- _YOUR TASK_
Which lines of the listing hold the string "begin"? Show each of them.

******************************

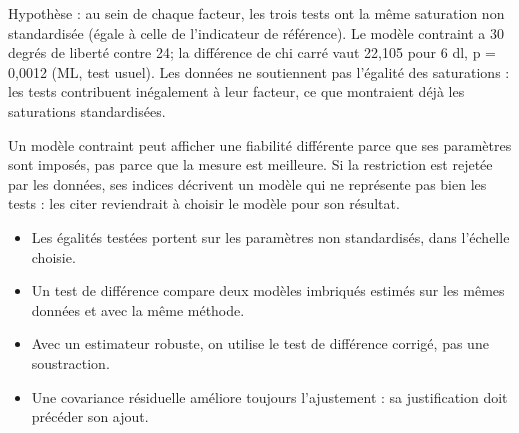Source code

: \documentclass[
  french,
  11pt,
  a4paper,
  DIV=11,
  numbers=noendperiod]{scrreprt}
\providecommand{\tightlist}{%
  \setlength{\itemsep}{0pt}\setlength{\parskip}{0pt}}
\begin{document}
\begin{tcolorbox}[enhanced jigsaw, arc=.35mm, bottomrule=.15mm, bottomtitle=1mm, breakable, colback=white, colbacktitle=quarto-callout-tip-color!10!white, colframe=quarto-callout-tip-color-frame, coltitle=black, left=2mm, leftrule=.75mm, opacityback=0, opacitybacktitle=0.6, rightrule=.15mm, title={Réponse}, titlerule=0mm, toprule=.15mm, toptitle=1mm]

Hypothèse : au sein de chaque facteur, les trois tests ont la même
saturation non standardisée (égale à celle de l'indicateur de
référence). Le modèle contraint a 30 degrés de liberté contre 24; la
différence de chi carré vaut 22,105 pour 6 dl, p = 0,0012 (ML, test
usuel). Les données ne soutiennent pas l'égalité des saturations : les
tests contribuent inégalement à leur facteur, ce que montraient déjà les
saturations standardisées.

Un modèle contraint peut afficher une fiabilité différente parce que ses
paramètres sont imposés, pas parce que la mesure est meilleure. Si la
restriction est rejetée par les données, ses indices décrivent un modèle
qui ne représente pas bien les tests : les citer reviendrait à choisir
le modèle pour son résultat.

\end{tcolorbox}

\begin{tcolorbox}[enhanced jigsaw, arc=.35mm, bottomrule=.15mm, bottomtitle=1mm, breakable, colback=white, colbacktitle=quarto-callout-important-color!10!white, colframe=quarto-callout-important-color-frame, coltitle=black, left=2mm, leftrule=.75mm, opacityback=0, opacitybacktitle=0.6, rightrule=.15mm, title={À retenir}, titlerule=0mm, toprule=.15mm, toptitle=1mm]

\begin{itemize}
\tightlist
\item
  Les égalités testées portent sur les paramètres non standardisés, dans
  l'échelle choisie.
\item
  Un test de différence compare deux modèles imbriqués estimés sur les
  mêmes données et avec la même méthode.
\item
  Avec un estimateur robuste, on utilise le test de différence corrigé,
  pas une soustraction.
\item
  Une covariance résiduelle améliore toujours l'ajustement : sa
  justification doit précéder son ajout.
\end{itemize}

\end{tcolorbox}
\end{document}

******************************

- _EXERCISE RESULT_
\begin{document}
\begin{tcolorbox}[enhanced jigsaw, arc=.35mm, bottomrule=.15mm, bottomtitle=1mm, breakable, colback=white, colbacktitle=quarto-callout-tip-color!10!white, colframe=quarto-callout-tip-color-frame, coltitle=black, left=2mm, leftrule=.75mm, opacityback=0, opacitybacktitle=0.6, rightrule=.15mm, title={Réponse}, titlerule=0mm, toprule=.15mm, toptitle=1mm]
\begin{tcolorbox}[enhanced jigsaw, arc=.35mm, bottomrule=.15mm, bottomtitle=1mm, breakable, colback=white, colbacktitle=quarto-callout-important-color!10!white, colframe=quarto-callout-important-color-frame, coltitle=black, left=2mm, leftrule=.75mm, opacityback=0, opacitybacktitle=0.6, rightrule=.15mm, title={À retenir}, titlerule=0mm, toprule=.15mm, toptitle=1mm]
\begin{itemize}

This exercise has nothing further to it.